**Records to use**
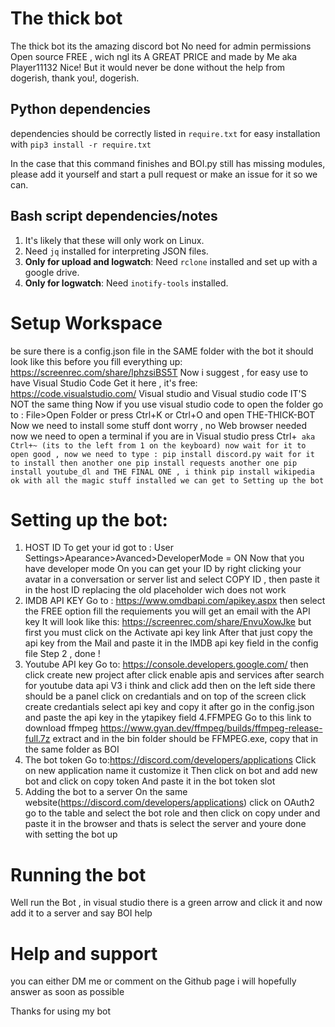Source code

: # The thick bot
 The thick bot its the amazing discord bot
 No need for admin permissions
 Open source
 FREE , wich ngl its A GREAT PRICE
 and made by Me aka Player11132
 Nice!
 But it would never be done without the help
 from dogerish, thank you!, dogerish.

## Python dependencies
 dependencies should be correctly listed in
 `require.txt` for easy installation with
 `pip3 install -r require.txt`

 In the case that this command finishes and
 BOI.py still has missing modules, please add it
 yourself and start a pull request or make an
 issue for it so we can.
 
## Bash script dependencies/notes
1. It's likely that these will only work on Linux.
2. Need `jq` installed for interpreting JSON files.
3. **Only for upload and logwatch**: Need `rclone` installed and set up with a google drive.
4. **Only for logwatch**: Need `inotify-tools` installed.

# Setup Workspace
 be sure there is a config.json file in the SAME folder with the bot
 it should look like this before you fill everything up:
 https://screenrec.com/share/lphzsiBS5T
 Now i suggest , for easy use to have Visual Studio Code 
 Get it here , it's free: https://code.visualstudio.com/
 Visual studio and Visual studio code IT'S NOT the same thing
 Now if you use visual studio code to open the folder go to :
 File>Open Folder or press Ctrl+K or Ctrl+O
 and open THE-THICK-BOT 
 Now we need to install some stuff 
 dont worry , no Web browser needed
 now we need to open a terminal
 if you are in Visual studio press Ctrl+` aka Ctrl+~ (its to the left from 1 on the keyboard)
 now wait for it to open
 good , now we need to type :
 pip install discord.py
 wait for it to install
 then another one
 pip install requests
 another one
 pip install youtube_dl
 and THE FINAL ONE , i think
 pip install wikipedia
 ok with all the magic stuff installed
 we can get to Setting up the bot`

# Setting up the bot:
 1. HOST ID
 To get your id got to : User Settings>Apearance>Avanced>DeveloperMode = ON
 Now that you have developer mode On you can get your ID by right clicking your avatar in a conversation or server list and select COPY ID , then paste it in the host ID
 replacing the old placeholder wich does not work
 2. IMDB API KEY
 Go to :
 https://www.omdbapi.com/apikey.aspx
 then select the FREE option
 fill the requiements
 you will get an email with the API key 
 It will look like this:
 https://screenrec.com/share/EnvuXowJke
 but first you must click on the Activate api key link
 After that just copy the api key from the Mail and paste it in
 the IMDB api key field in the config file
 Step 2 , done !
 3. Youtube API key
 Go to:
 https://console.developers.google.com/
 then click create new project
 after click enable apis and services
 after search for youtube data api V3 i think 
 and click add
 then on the left side there should be a panel
 click on credantials 
 and on top of the screen click create credantials 
 select api key and copy it
 after go in the config.json and paste the api key in the
 ytapikey field
 4.FFMPEG
 Go to this link to download ffmpeg
 https://www.gyan.dev/ffmpeg/builds/ffmpeg-release-full.7z
 extract and in the bin folder should be FFMPEG.exe,
 copy that in the same folder as BOI
 5. The bot token 
 Go to:https://discord.com/developers/applications
 Click on new application name it customize it
 Then click on bot and add new bot and click on copy token
 And paste it in the bot token slot
 6. Adding the bot to a server
 On the same website(https://discord.com/developers/applications)
 click on OAuth2 go to the table and select the bot role and then
 click on copy under and paste it in the browser and thats is
 select the server and youre done with setting the bot up

 # Running the bot
 Well run the Bot , in visual studio
 there is a green arrow and click it
 and now add it to a server and say BOI help

 # Help and support
 you can either DM me or
 comment on the Github page 
 i will hopefully answer as soon as possible
 
 Thanks for using my bot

**What is being asked**
In the entries above, find the line holding "fill the requiements" and the line holding "and on top of", then retype exactly those two lines and every line between them, and nothing else.

**Solution for this task**
 fill the requiements
 you will get an email with the API key 
 It will look like this:
 https://screenrec.com/share/EnvuXowJke
 but first you must click on the Activate api key link
 After that just copy the api key from the Mail and paste it in
 the IMDB api key field in the config file
 Step 2 , done !
 3. Youtube API key
 Go to:
 https://console.developers.google.com/
 then click create new project
 after click enable apis and services
 after search for youtube data api V3 i think 
 and click add
 then on the left side there should be a panel
 click on credantials 
 and on top of the screen click create credantials 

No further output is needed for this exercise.